START MATERIAL SUPPLIED
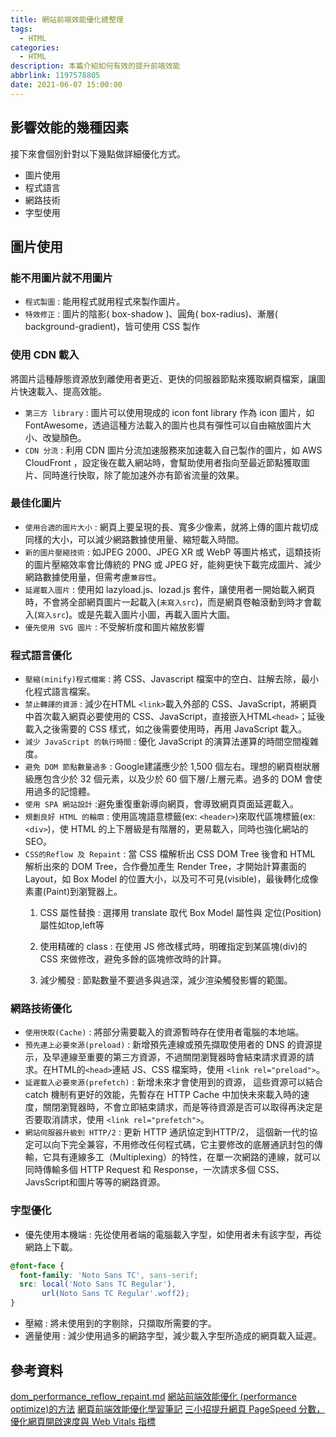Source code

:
 ```yaml
---
title: 網站前端效能優化總整理
tags:
  - HTML
categories:
  - HTML
description: 本篇介紹如何有效的提升前端效能
abbrlink: 1197578805
date: 2021-06-07 15:00:00
---
```

## 影響效能的幾種因素

接下來會個別針對以下幾點做詳細優化方式。

* 圖片使用
* 程式語言
* 網路技術
* 字型使用

## 圖片使用

### 能不用圖片就不用圖片

* `程式製圖` : 能用程式就用程式來製作圖片。
* `特效修正` : 圖片的陰影( box-shadow )、圓角( box-radius)、漸層( background-gradient)，皆可使用 CSS 製作

### 使用 CDN 載入

將圖片這種靜態資源放到離使用者更近、更快的伺服器節點來獲取網頁檔案，讓圖片快速載入、提高效能。

* `第三方 library` : 圖片可以使用現成的 icon font library 作為 icon 圖片，如 FontAwesome，透過這種方法載入的圖片也具有彈性可以自由縮放圖片大小、改變顏色。
* `CDN 分流` : 利用 CDN 圖片分流加速服務來加速載入自己製作的圖片，如 AWS CloudFront ，設定後在載入網站時，會幫助使用者指向至最近節點獲取圖片、同時進行快取，除了能加速外亦有節省流量的效果。

### 最佳化圖片

* `使用合適的圖片大小` : 網頁上要呈現的長、寬多少像素，就將上傳的圖片裁切成同樣的大小，可以減少網路數據使用量、縮短載入時間。
* `新的圖片壓縮技術` : 如JPEG 2000、JPEG XR 或 WebP 等圖片格式，這類技術的圖片壓縮效率會比傳統的 PNG 或 JPEG 好，能夠更快下載完成圖片、減少網路數據使用量，但需考慮`兼容性`。
* `延遲載入圖片` : 使用如 lazyload.js、lozad.js 套件，讓使用者一開始載入網頁時，不會將全部網頁圖片一起載入(`未寫入src`)，而是網頁卷軸滾動到時才會載入(`寫入src`)。或是先載入圖片小圖，再載入圖片大圖。
* `優先使用 SVG 圖片` : 不受解析度和圖片縮放影響

### 程式語言優化

* `壓縮(minify)程式檔案` : 將 CSS、Javascript 檔案中的空白、註解去除，最小化程式語言檔案。
* `禁止轉譯的資源` : 減少在HTML `<link>`載入外部的 CSS、JavaScript，將網頁中首次載入網頁必要使用的 CSS、JavaScript，直接嵌入HTML`<head>`；延後載入之後需要的 CSS 樣式，如之後需要使用時，再用 JavaScript 載入。
* `減少 JavaScript 的執行時間` : 優化 JavaScript 的演算法運算的時間空間複雜度。
* `避免 DOM 節點數量過多` : Google建議應少於 1,500 個左右。理想的網頁樹狀層級應包含少於 32 個元素，以及少於 60 個下層/上層元素。過多的 DOM 會使用過多的記憶體。
* `使用 SPA 網站設計` :避免重復重新導向網頁，會導致網頁頁面延遲載入。
* `規劃良好 HTML 的輪廓` : 使用區塊語意標籤(ex: `<header>`)來取代區塊標籤(ex: `<div>`)，使 HTML 的上下層級是有階層的，更易載入，同時也強化網站的SEO。
* `CSS的Reflow 及 Repaint` : 當 CSS 檔解析出 CSS DOM Tree 後會和 HTML 解析出來的 DOM Tree，合作疊加產生 Render Tree，才開始計算畫面的 Layout，如 Box Model 的位置大小，以及可不可見(visible)，最後轉化成像素畫(Paint)到瀏覽器上。
  1. CSS 屬性替換 : 選擇用 translate 取代 Box Model 屬性與 定位(Position)屬性如top,left等

  2. 使用精確的 class : 在使用 JS 修改樣式時，明確指定到某區塊(div)的 CSS 來做修改，避免多餘的區塊修改時的計算。
  3. 減少觸發 : 節點數量不要過多與過深，減少渲染觸發影響的範圍。

### 網路技術優化

* `使用快取(Cache)` : 將部分需要載入的資源暫時存在使用者電腦的本地端。
* `預先連上必要來源(preload)` : 新增預先連線或預先擷取使用者的 DNS 的資源提示，及早連線至重要的第三方資源，不過關閉瀏覽器時會結束請求資源的請求。在HTML的`<head>`連結 JS、CSS 檔案時，使用 `<link rel="preload">`。
* `延遲載入必要來源(prefetch)` : 新增未來才會使用到的資源， 這些資源可以結合 catch 機制有更好的效能，先暫存在 HTTP Cache 中加快未來載入時的速度，關閉瀏覽器時，不會立即結束請求，而是等待資源是否可以取得再決定是否要取消請求，使用 `<link rel="prefetch">`。
* `網站伺服器升級到 HTTP/2` : 更新 HTTP 通訊協定到HTTP/2， 這個新一代的協定可以向下完全兼容，不用修改任何程式碼，它主要修改的底層通訊封包的傳輸，它具有連線多工（Multiplexing）的特性，在單一次網路的連線，就可以同時傳輸多個 HTTP Request 和 Response，一次請求多個 CSS、JavsScript和圖片等等的網路資源。

### 字型優化

* 優先使用本機端 : 先從使用者端的電腦載入字型，如使用者未有該字型，再從網路上下載。

``` CSS
@font-face {
  font-family: 'Noto Sans TC', sans-serif;
  src: local('Noto Sans TC Regular'),
       url(Noto Sans TC Regular'.woff2);
}
```

* 壓縮 : 將未使用到的字剔除，只擷取所需要的字。
* 適量使用 : 減少使用過多的網路字型，減少載入字型所造成的網頁載入延遲。

## 參考資料

[dom_performance_reflow_repaint.md](https://gist.github.com/faressoft/36cdd64faae21ed22948b458e6bf04d5)
[網站前端效能優化 (performance optimize)的方法](https://tcssh611503.medium.com/%E7%B6%B2%E7%AB%99%E5%89%8D%E7%AB%AF%E6%95%88%E8%83%BD%E5%84%AA%E5%8C%96-performance-optimize-%E7%9A%84%E6%96%B9%E6%B3%95-ec9b05804547)
[網頁前端效能優化學習筆記](https://medium.com/@chihsuan/%E7%B6%B2%E9%A0%81%E5%89%8D%E7%AB%AF%E6%95%88%E8%83%BD%E5%84%AA%E5%8C%96%E5%AD%B8%E7%BF%92%E7%AD%86%E8%A8%98-5993ccdb6f0d)
[三小招提升網頁 PageSpeed 分數，優化網頁開啟速度與 Web Vitals 指標](https://blog.user.today/2-ways-to-make-pagespeed-score-higher/)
END MATERIAL SUPPLIED
PROMPT: Set down, unchanged, the line that contains "優先使用本機端 : 先從使用者端的電腦載入字型，如使用者未有該字型，再從網路上下載。" together with every later line in the records, through the last one.

RESPONSE:
* 優先使用本機端 : 先從使用者端的電腦載入字型，如使用者未有該字型，再從網路上下載。

``` CSS
@font-face {
  font-family: 'Noto Sans TC', sans-serif;
  src: local('Noto Sans TC Regular'),
       url(Noto Sans TC Regular'.woff2);
}
```

* 壓縮 : 將未使用到的字剔除，只擷取所需要的字。
* 適量使用 : 減少使用過多的網路字型，減少載入字型所造成的網頁載入延遲。

## 參考資料

[dom_performance_reflow_repaint.md](https://gist.github.com/faressoft/36cdd64faae21ed22948b458e6bf04d5)
[網站前端效能優化 (performance optimize)的方法](https://tcssh611503.medium.com/%E7%B6%B2%E7%AB%99%E5%89%8D%E7%AB%AF%E6%95%88%E8%83%BD%E5%84%AA%E5%8C%96-performance-optimize-%E7%9A%84%E6%96%B9%E6%B3%95-ec9b05804547)
[網頁前端效能優化學習筆記](https://medium.com/@chihsuan/%E7%B6%B2%E9%A0%81%E5%89%8D%E7%AB%AF%E6%95%88%E8%83%BD%E5%84%AA%E5%8C%96%E5%AD%B8%E7%BF%92%E7%AD%86%E8%A8%98-5993ccdb6f0d)
[三小招提升網頁 PageSpeed 分數，優化網頁開啟速度與 Web Vitals 指標](https://blog.user.today/2-ways-to-make-pagespeed-score-higher/)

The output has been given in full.